Working with the successful installation of shore power for cruise ships at Hamburg Altona as the model, the Hamburg Port Authority, as proprietor of the quaysides at the Port of Hamburg, commissioned Siemens to construct the shore power systems. The stations are being built at the container terminals Burchardkai and Tollerort operated by HHLA.
While the use of shore-side electricity substantially reduces the emissions of a docked ship, HHLA explains some of the challenges required to making shore power available for ships in the port. They pointed out that for a containership to turn off diesel generators usually used for power on board, it requires about as much power as a small city.
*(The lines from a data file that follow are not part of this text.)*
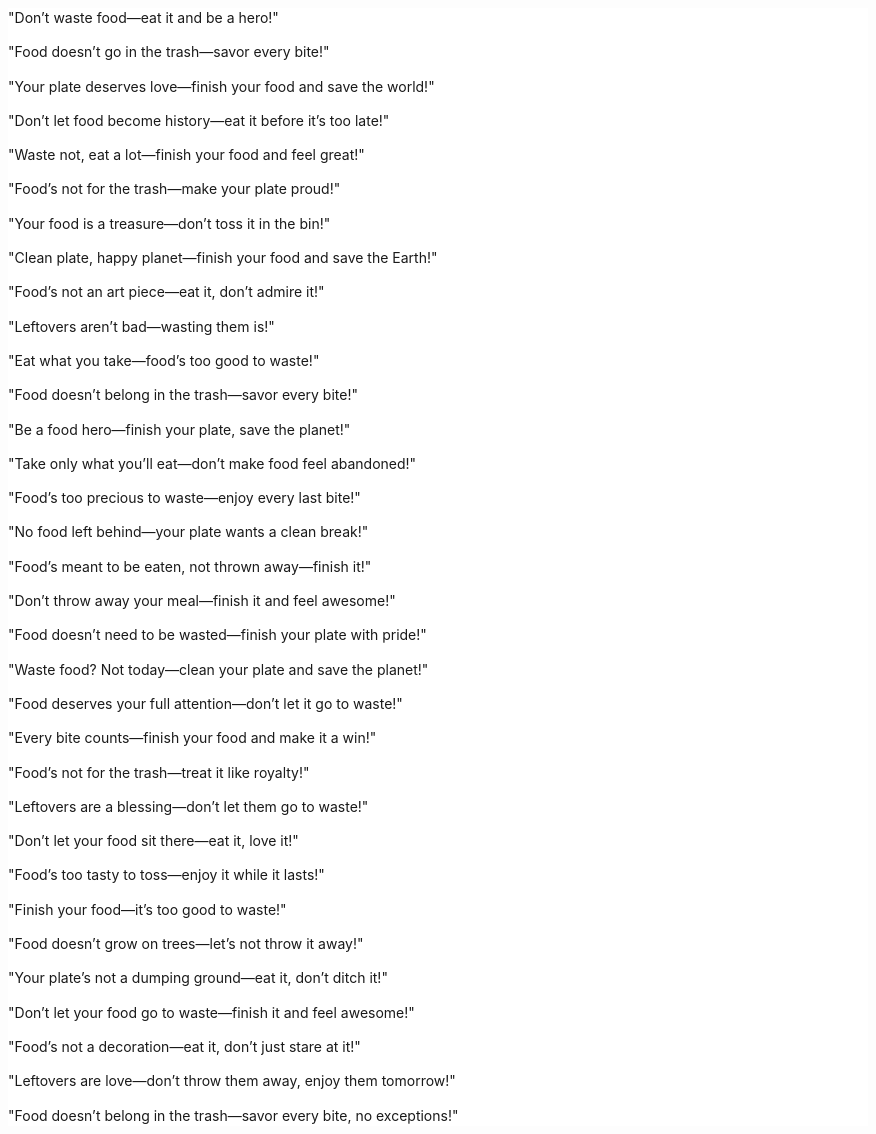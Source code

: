 "Don’t waste food—eat it and be a hero!"

"Food doesn’t go in the trash—savor every bite!"

"Your plate deserves love—finish your food and save the world!"

"Don’t let food become history—eat it before it’s too late!"

"Waste not, eat a lot—finish your food and feel great!"

"Food’s not for the trash—make your plate proud!"

"Your food is a treasure—don’t toss it in the bin!"

"Clean plate, happy planet—finish your food and save the Earth!"

"Food’s not an art piece—eat it, don’t admire it!"

"Leftovers aren’t bad—wasting them is!"

"Eat what you take—food’s too good to waste!"

"Food doesn’t belong in the trash—savor every bite!"

"Be a food hero—finish your plate, save the planet!"

"Take only what you’ll eat—don’t make food feel abandoned!"

"Food’s too precious to waste—enjoy every last bite!"

"No food left behind—your plate wants a clean break!"

"Food’s meant to be eaten, not thrown away—finish it!"

"Don’t throw away your meal—finish it and feel awesome!"

"Food doesn’t need to be wasted—finish your plate with pride!"

"Waste food? Not today—clean your plate and save the planet!"

"Food deserves your full attention—don’t let it go to waste!"

"Every bite counts—finish your food and make it a win!"

"Food’s not for the trash—treat it like royalty!"

"Leftovers are a blessing—don’t let them go to waste!"

"Don’t let your food sit there—eat it, love it!"

"Food’s too tasty to toss—enjoy it while it lasts!"

"Finish your food—it’s too good to waste!"

"Food doesn’t grow on trees—let’s not throw it away!"

"Your plate’s not a dumping ground—eat it, don’t ditch it!"

"Don’t let your food go to waste—finish it and feel awesome!"

"Food’s not a decoration—eat it, don’t just stare at it!"

"Leftovers are love—don’t throw them away, enjoy them tomorrow!"

"Food doesn’t belong in the trash—savor every bite, no exceptions!"

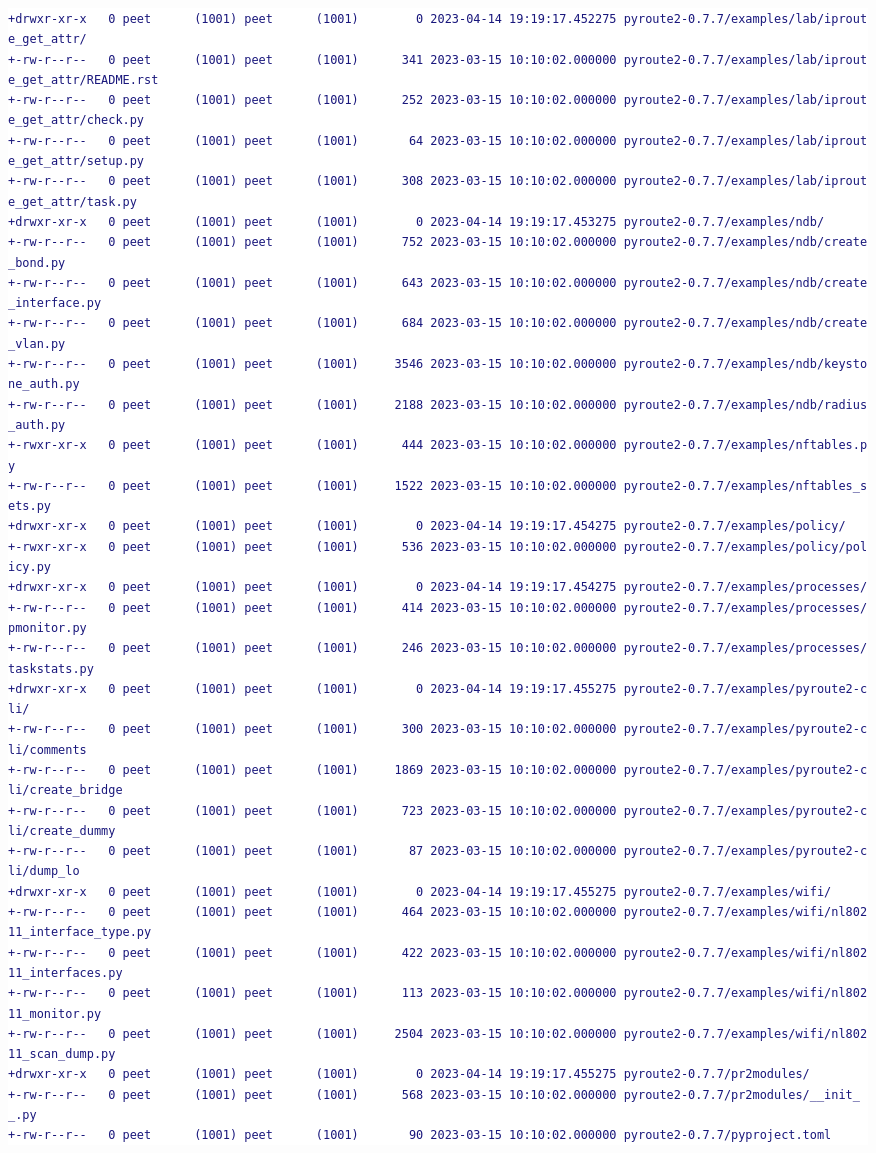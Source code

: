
 ```diff
+drwxr-xr-x   0 peet      (1001) peet      (1001)        0 2023-04-14 19:19:17.452275 pyroute2-0.7.7/examples/lab/iproute_get_attr/
+-rw-r--r--   0 peet      (1001) peet      (1001)      341 2023-03-15 10:10:02.000000 pyroute2-0.7.7/examples/lab/iproute_get_attr/README.rst
+-rw-r--r--   0 peet      (1001) peet      (1001)      252 2023-03-15 10:10:02.000000 pyroute2-0.7.7/examples/lab/iproute_get_attr/check.py
+-rw-r--r--   0 peet      (1001) peet      (1001)       64 2023-03-15 10:10:02.000000 pyroute2-0.7.7/examples/lab/iproute_get_attr/setup.py
+-rw-r--r--   0 peet      (1001) peet      (1001)      308 2023-03-15 10:10:02.000000 pyroute2-0.7.7/examples/lab/iproute_get_attr/task.py
+drwxr-xr-x   0 peet      (1001) peet      (1001)        0 2023-04-14 19:19:17.453275 pyroute2-0.7.7/examples/ndb/
+-rw-r--r--   0 peet      (1001) peet      (1001)      752 2023-03-15 10:10:02.000000 pyroute2-0.7.7/examples/ndb/create_bond.py
+-rw-r--r--   0 peet      (1001) peet      (1001)      643 2023-03-15 10:10:02.000000 pyroute2-0.7.7/examples/ndb/create_interface.py
+-rw-r--r--   0 peet      (1001) peet      (1001)      684 2023-03-15 10:10:02.000000 pyroute2-0.7.7/examples/ndb/create_vlan.py
+-rw-r--r--   0 peet      (1001) peet      (1001)     3546 2023-03-15 10:10:02.000000 pyroute2-0.7.7/examples/ndb/keystone_auth.py
+-rw-r--r--   0 peet      (1001) peet      (1001)     2188 2023-03-15 10:10:02.000000 pyroute2-0.7.7/examples/ndb/radius_auth.py
+-rwxr-xr-x   0 peet      (1001) peet      (1001)      444 2023-03-15 10:10:02.000000 pyroute2-0.7.7/examples/nftables.py
+-rw-r--r--   0 peet      (1001) peet      (1001)     1522 2023-03-15 10:10:02.000000 pyroute2-0.7.7/examples/nftables_sets.py
+drwxr-xr-x   0 peet      (1001) peet      (1001)        0 2023-04-14 19:19:17.454275 pyroute2-0.7.7/examples/policy/
+-rwxr-xr-x   0 peet      (1001) peet      (1001)      536 2023-03-15 10:10:02.000000 pyroute2-0.7.7/examples/policy/policy.py
+drwxr-xr-x   0 peet      (1001) peet      (1001)        0 2023-04-14 19:19:17.454275 pyroute2-0.7.7/examples/processes/
+-rw-r--r--   0 peet      (1001) peet      (1001)      414 2023-03-15 10:10:02.000000 pyroute2-0.7.7/examples/processes/pmonitor.py
+-rw-r--r--   0 peet      (1001) peet      (1001)      246 2023-03-15 10:10:02.000000 pyroute2-0.7.7/examples/processes/taskstats.py
+drwxr-xr-x   0 peet      (1001) peet      (1001)        0 2023-04-14 19:19:17.455275 pyroute2-0.7.7/examples/pyroute2-cli/
+-rw-r--r--   0 peet      (1001) peet      (1001)      300 2023-03-15 10:10:02.000000 pyroute2-0.7.7/examples/pyroute2-cli/comments
+-rw-r--r--   0 peet      (1001) peet      (1001)     1869 2023-03-15 10:10:02.000000 pyroute2-0.7.7/examples/pyroute2-cli/create_bridge
+-rw-r--r--   0 peet      (1001) peet      (1001)      723 2023-03-15 10:10:02.000000 pyroute2-0.7.7/examples/pyroute2-cli/create_dummy
+-rw-r--r--   0 peet      (1001) peet      (1001)       87 2023-03-15 10:10:02.000000 pyroute2-0.7.7/examples/pyroute2-cli/dump_lo
+drwxr-xr-x   0 peet      (1001) peet      (1001)        0 2023-04-14 19:19:17.455275 pyroute2-0.7.7/examples/wifi/
+-rw-r--r--   0 peet      (1001) peet      (1001)      464 2023-03-15 10:10:02.000000 pyroute2-0.7.7/examples/wifi/nl80211_interface_type.py
+-rw-r--r--   0 peet      (1001) peet      (1001)      422 2023-03-15 10:10:02.000000 pyroute2-0.7.7/examples/wifi/nl80211_interfaces.py
+-rw-r--r--   0 peet      (1001) peet      (1001)      113 2023-03-15 10:10:02.000000 pyroute2-0.7.7/examples/wifi/nl80211_monitor.py
+-rw-r--r--   0 peet      (1001) peet      (1001)     2504 2023-03-15 10:10:02.000000 pyroute2-0.7.7/examples/wifi/nl80211_scan_dump.py
+drwxr-xr-x   0 peet      (1001) peet      (1001)        0 2023-04-14 19:19:17.455275 pyroute2-0.7.7/pr2modules/
+-rw-r--r--   0 peet      (1001) peet      (1001)      568 2023-03-15 10:10:02.000000 pyroute2-0.7.7/pr2modules/__init__.py
+-rw-r--r--   0 peet      (1001) peet      (1001)       90 2023-03-15 10:10:02.000000 pyroute2-0.7.7/pyproject.toml
```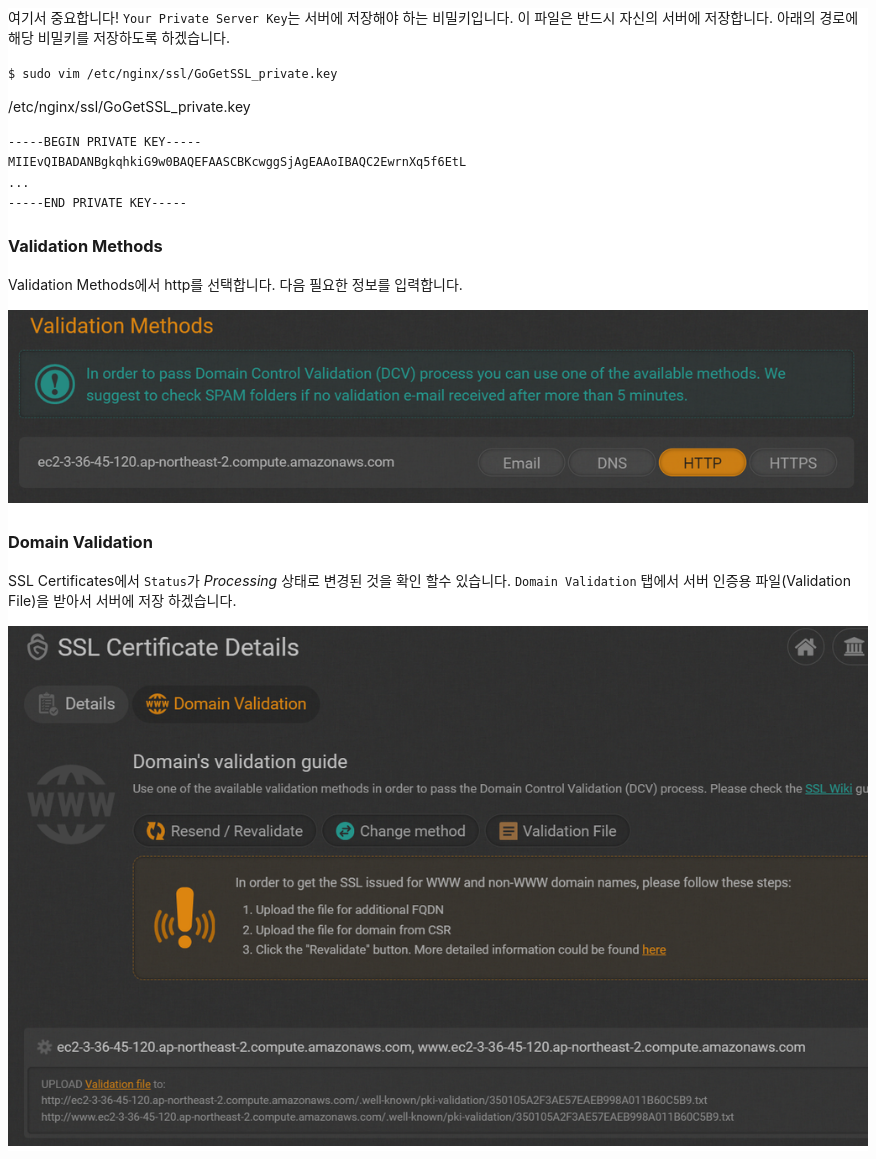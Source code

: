 여기서 중요합니다! `Your Private Server Key`는 서버에 저장해야 하는 비밀키입니다. 이 파일은 반드시 자신의 서버에 저장합니다. 아래의 경로에 해당 비밀키를 저장하도록 하겠습니다.

```bash
$ sudo vim /etc/nginx/ssl/GoGetSSL_private.key
```

<div class="file-name">/etc/nginx/ssl/GoGetSSL_private.key</div>

```text
-----BEGIN PRIVATE KEY-----
MIIEvQIBADANBgkqhkiG9w0BAQEFAASCBKcwggSjAgEAAoIBAQC2EwrnXq5f6EtL
...
-----END PRIVATE KEY-----
```

### Validation Methods

Validation Methods에서 http를 선택합니다. 다음 필요한 정보를 입력합니다.

![GOGETSSL](/assets/img/content/Network/001/005.png)

### Domain Validation

SSL Certificates에서 `Status`가 _Processing_ 상태로 변경된 것을 확인 할수 있습니다. `Domain Validation` 탭에서 서버 인증용 파일(Validation File)을 받아서 서버에 저장 하겠습니다.

![GOGETSSL](/assets/img/content/Network/001/006.png)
The electric grid and generation capacity needs to exist to support the installation or additional generating capacity is required before shore power can be made available. Many ports around the world looking to provide shore power faces these challenges, while experts also point out that increasing the on-shore power generation needs to be done in an environmentally appropriate means so as not to transfer the emissions from the ship to the power plant.
HHLA explains that currently approximately 75 percent of all ships are equipped with 60-hertz onboard power systems. Yet only a quarter of all countries’ electrical grids operate on this frequency. For example, Germany uses 50 hertz. This requires a complex undertaking to adapt the land frequency and onboard frequency to provide safe power to the ships.
The first shore-side power station in Europe for cruise ships began operations at the Cruise Center Altona in 2016. Since then, numerous ports have adopted shore power and with pending regulations in Europe for in-port emissions, it is expected that more ports will adopt shore power.
While shore power is currently mostly used for cruise ships and ferries, several ports have begun to explore extending it to commercial shipping. Gothenburg, Sweden reported that it was the first port to provide shore power for tankers. The Port of Rotterdam and Stolt Tankers working with Vopak Botlek recently announced a six-month feasibility study for the use of shore-based power for chemical tankers. They highlighted the unique safety concerns of using shore power with tankers.
Hamburg is also participating in a collation with the ports of Antwerp, Bremerhaven, Haropa Port in France, and Rotterdam looking to coordinate their efforts at launching shore power. The five port authorities are calling for a coordinated approach to reduce capex costs through innovation and to provide clarity that will stimulate the shipping sector to equip vessels and make it possible for vessels to use shore power in multiple ports. Working together they plan to coordinate the efforts in their respective ports to ensure consistency in shore power to encourage the industry’s adoption of the technology for a wider segment of ships.